Input: Protein sequence to predict the structure for.

Input Parameters: Subbatch size to use less VRAM. The subbatch size determines how much of the structure is computed in one computational batch. Larger batches can cause the computation of the protein structure to fail, if the protein sequence is too large. Set -1 to use the number of residues in the sequence and compute everything in one batch.

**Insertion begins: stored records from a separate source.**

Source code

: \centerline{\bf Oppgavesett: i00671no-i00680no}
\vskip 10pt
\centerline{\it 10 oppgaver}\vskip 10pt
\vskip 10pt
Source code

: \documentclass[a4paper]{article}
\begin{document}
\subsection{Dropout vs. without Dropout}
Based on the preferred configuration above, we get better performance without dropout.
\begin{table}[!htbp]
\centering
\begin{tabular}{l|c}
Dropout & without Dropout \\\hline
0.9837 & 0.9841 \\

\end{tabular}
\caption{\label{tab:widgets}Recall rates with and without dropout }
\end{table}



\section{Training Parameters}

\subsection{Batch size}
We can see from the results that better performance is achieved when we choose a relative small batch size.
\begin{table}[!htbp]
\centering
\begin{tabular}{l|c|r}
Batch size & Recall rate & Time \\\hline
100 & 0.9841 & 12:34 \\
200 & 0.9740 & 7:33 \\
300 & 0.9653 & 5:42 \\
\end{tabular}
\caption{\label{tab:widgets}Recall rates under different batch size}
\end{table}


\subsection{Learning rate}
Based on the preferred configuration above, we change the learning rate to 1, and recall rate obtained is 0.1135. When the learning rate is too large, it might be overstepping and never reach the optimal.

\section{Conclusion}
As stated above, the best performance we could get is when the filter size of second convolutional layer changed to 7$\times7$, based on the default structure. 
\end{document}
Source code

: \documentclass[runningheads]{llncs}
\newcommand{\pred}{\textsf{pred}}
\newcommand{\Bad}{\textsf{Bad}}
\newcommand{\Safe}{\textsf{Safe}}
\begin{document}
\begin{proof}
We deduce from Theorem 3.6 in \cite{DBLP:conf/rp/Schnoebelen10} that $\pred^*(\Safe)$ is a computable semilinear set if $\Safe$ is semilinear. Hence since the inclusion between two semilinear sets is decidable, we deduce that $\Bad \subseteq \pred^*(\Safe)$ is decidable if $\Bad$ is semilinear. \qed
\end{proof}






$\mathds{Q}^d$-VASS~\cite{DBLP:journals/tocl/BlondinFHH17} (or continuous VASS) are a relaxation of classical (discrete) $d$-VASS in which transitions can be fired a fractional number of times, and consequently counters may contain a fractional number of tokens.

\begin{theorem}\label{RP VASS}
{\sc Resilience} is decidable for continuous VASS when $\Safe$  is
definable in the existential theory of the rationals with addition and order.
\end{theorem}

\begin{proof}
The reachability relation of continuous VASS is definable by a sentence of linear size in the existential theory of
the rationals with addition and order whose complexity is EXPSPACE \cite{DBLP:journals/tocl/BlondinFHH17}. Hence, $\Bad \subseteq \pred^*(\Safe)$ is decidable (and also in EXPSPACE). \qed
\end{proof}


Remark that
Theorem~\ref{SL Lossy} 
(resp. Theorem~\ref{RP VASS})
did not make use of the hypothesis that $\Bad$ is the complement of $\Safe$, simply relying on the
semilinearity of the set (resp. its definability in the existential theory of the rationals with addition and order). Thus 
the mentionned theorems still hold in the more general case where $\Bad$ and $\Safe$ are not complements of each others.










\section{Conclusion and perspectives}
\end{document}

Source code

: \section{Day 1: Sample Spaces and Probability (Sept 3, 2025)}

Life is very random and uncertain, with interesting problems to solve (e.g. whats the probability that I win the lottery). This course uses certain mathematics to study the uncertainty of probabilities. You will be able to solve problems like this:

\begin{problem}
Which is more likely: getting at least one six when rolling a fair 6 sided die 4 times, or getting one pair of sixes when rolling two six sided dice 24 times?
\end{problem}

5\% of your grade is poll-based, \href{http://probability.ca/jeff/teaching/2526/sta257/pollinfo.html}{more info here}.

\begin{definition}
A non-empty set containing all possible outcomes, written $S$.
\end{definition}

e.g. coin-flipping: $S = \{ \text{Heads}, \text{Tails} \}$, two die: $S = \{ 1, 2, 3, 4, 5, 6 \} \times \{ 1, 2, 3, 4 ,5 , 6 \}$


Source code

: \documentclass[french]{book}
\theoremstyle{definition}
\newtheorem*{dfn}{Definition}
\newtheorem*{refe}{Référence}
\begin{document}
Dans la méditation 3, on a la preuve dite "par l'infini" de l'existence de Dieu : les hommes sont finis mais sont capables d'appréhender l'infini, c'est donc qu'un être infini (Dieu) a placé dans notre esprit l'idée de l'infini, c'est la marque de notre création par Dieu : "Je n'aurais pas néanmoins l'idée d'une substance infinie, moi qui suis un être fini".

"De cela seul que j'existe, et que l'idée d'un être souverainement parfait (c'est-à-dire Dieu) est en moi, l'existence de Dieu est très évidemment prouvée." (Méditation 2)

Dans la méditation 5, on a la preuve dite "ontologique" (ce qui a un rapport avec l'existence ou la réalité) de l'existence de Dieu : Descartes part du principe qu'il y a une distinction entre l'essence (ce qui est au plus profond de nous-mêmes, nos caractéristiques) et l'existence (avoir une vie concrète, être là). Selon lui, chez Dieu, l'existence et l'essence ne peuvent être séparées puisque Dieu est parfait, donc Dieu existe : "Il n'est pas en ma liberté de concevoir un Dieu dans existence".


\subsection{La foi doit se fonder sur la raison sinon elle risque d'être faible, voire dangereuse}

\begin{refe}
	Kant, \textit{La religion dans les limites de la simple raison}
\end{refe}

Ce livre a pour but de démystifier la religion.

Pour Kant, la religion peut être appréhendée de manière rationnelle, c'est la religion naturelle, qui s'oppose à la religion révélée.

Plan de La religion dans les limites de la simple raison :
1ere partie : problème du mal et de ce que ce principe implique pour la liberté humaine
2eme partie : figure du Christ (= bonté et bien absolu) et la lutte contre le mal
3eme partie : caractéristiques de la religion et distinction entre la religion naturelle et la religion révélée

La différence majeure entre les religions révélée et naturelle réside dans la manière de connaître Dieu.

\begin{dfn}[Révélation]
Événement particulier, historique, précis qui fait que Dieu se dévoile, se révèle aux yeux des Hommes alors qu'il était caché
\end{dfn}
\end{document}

Output: Predicted protein structure.

Citations:

Wu, R., Ding, F., Wang, R., Shen, R., Zhang, X., Luo, S., ... & Peng, J. (2022). High-resolution de novo structure prediction from primary sequence. BioRxiv, 2022-07. DOI: https://doi.org/10.1101/2022.07.21.500999.

Output: Reverse complement of the input sequence as fasta file

Smiles To Structure

Converts a SMILES (Simplified molecular-input line-entry system) string, given as text, into an SDF format structure. The SDF file format stores three-dimensional structural data of molecules like drugs or metabolites.

Input Parameters:

  • SMILES: Smiles string to convert.
  • _Optimize:_Option that determines if xyna.bio should optimize the three-dimensional geometry of the molecule using molecular mechanics. This can be useful to obtain a more accurate three-dimensional structure of the molecule.

Output: Generated chemical structure as SDF file.